3. En premier lieu, l'association de défense des contribuables de la Métropole Nice Côte d'Azur, dont il n'est pas contesté qu'elle est une association régulièrement déclarée agissant en faveur d'un groupe indéterminé de personnes ayant le même intérêt et dont l'objet statutaire comporte la défense de cet intérêt, soutient que, les dispositions de l'article L. 77-12-1 du code de justice administrative, issues de l'article 93 de la loi n° 2016-1547 du 18 novembre 2016, instituent l'action en reconnaissance de droits au stade juridictionnel et non pas à celui de la réclamation préalable. Elle en conclut que l'article R. 77-12-4 du même code, issu de l'article 8 du décret n° 2017-888 du 6 mai 2017, est illégal et doit être écarté. Toutefois, ce décret se borne à préciser les conditions d'application des dispositions législatives relatives à l'action en reconnaissance de droits. Il entrait dans la compétence du pouvoir réglementaire de fixer les règles applicables à la procédure contentieuse devant les juridictions administratives, les règles relatives à la réclamation préalable n'étant pas détachables de cette procédure. Dans ces conditions, le moyen tiré, par voie d'exception, de l'illégalité de l'article R. 77-12-4 du code de justice administrative doit être écarté.

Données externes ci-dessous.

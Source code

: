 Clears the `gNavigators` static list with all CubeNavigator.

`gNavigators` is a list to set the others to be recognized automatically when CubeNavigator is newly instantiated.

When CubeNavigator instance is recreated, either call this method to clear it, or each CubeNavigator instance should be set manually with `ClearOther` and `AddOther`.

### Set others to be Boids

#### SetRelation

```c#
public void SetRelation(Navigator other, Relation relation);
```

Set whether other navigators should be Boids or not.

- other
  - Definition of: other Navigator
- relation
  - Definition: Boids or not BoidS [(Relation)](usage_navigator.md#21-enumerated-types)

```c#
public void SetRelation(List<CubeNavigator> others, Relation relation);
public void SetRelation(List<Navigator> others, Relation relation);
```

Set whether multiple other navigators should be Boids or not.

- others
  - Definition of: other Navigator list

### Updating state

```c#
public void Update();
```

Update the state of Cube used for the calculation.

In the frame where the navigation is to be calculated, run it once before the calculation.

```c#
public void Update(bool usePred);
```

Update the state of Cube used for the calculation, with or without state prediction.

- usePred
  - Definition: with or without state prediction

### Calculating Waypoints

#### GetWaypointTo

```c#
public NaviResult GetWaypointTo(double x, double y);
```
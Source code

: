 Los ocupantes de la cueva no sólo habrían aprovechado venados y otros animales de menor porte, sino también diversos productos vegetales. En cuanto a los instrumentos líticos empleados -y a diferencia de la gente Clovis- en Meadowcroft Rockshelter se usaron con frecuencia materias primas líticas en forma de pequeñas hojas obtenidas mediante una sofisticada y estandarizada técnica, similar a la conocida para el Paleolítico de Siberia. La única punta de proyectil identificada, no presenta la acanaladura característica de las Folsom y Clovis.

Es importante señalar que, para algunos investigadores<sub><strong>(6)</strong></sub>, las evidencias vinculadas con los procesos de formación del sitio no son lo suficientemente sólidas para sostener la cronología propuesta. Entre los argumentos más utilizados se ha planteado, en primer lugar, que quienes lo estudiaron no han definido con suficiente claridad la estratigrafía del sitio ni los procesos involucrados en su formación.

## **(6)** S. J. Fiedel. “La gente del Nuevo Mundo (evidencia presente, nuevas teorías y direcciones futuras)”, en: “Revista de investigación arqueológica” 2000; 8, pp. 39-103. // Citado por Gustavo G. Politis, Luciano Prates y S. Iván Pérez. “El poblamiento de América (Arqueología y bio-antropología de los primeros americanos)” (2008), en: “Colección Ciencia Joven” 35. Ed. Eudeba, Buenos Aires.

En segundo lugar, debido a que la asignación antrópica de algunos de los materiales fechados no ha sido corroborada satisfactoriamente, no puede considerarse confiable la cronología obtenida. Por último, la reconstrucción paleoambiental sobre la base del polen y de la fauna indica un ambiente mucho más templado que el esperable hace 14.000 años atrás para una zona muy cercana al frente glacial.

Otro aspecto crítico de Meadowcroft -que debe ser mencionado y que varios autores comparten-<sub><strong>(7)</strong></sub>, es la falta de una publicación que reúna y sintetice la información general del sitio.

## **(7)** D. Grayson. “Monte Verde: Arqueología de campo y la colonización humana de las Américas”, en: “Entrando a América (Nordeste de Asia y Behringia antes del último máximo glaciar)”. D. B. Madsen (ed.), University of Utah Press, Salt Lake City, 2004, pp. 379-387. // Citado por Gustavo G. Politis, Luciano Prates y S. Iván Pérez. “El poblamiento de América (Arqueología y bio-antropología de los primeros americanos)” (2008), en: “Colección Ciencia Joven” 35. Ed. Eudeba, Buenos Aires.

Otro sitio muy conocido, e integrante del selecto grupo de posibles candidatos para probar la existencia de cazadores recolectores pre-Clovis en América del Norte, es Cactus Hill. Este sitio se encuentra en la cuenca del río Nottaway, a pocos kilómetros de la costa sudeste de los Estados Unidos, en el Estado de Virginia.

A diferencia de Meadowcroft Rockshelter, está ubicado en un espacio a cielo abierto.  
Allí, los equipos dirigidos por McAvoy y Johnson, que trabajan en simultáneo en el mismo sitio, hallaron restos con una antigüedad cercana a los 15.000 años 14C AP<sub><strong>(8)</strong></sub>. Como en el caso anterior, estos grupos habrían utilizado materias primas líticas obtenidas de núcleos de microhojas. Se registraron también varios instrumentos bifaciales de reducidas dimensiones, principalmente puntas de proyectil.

4. En deuxième lieu, l'association de défense des contribuables de la Métropole Nice Côte d'Azur soutient que, dès lors que des contribuables de la Métropole de Nice Côte d'Azur ont déposé des réclamations contentieuses aux fins de contester la taxe d'enlèvement des ordures ménagères mise à leur charge au titre des années 2018 et 2019, rejetées par l'administration par des décisions du 8 septembre 2020, elle était recevable à engager une action collective en reconnaissance de droits, le contentieux étant lié au sens de l'article R. 421-1 du code de justice administrative. Toutefois, aux termes mêmes de l'article R. 77-12-4 de ce code, c'est le demandeur à l'action, association régulièrement déclarée ou syndicat professionnel régulièrement constitué, qui doit former une réclamation préalable. Le " demandeur à l'action " ne saurait ainsi être entendu comme l'ensemble des contribuables aux intérêts desquels la requérante intervient. Par ailleurs, c'est la réclamation préalable qu'il incombe à l'auteur d'une action en reconnaissance de droits de former auprès de l'autorité compétente qui permet de lier le contentieux, les délais de prescription et de forclusion opposables aux personnes susceptibles de se prévaloir des droits dont la reconnaissance est demandée étant alors interrompus. Ainsi, la circonstance que des contribuables ont déposé des réclamations individuelles qui ont été rejetées n'a pas pour effet de rendre recevable l'action en reconnaissance de droits engagée sans réclamation préalable par l'association de défense des contribuables de la Métropole Nice Côte d'Azur.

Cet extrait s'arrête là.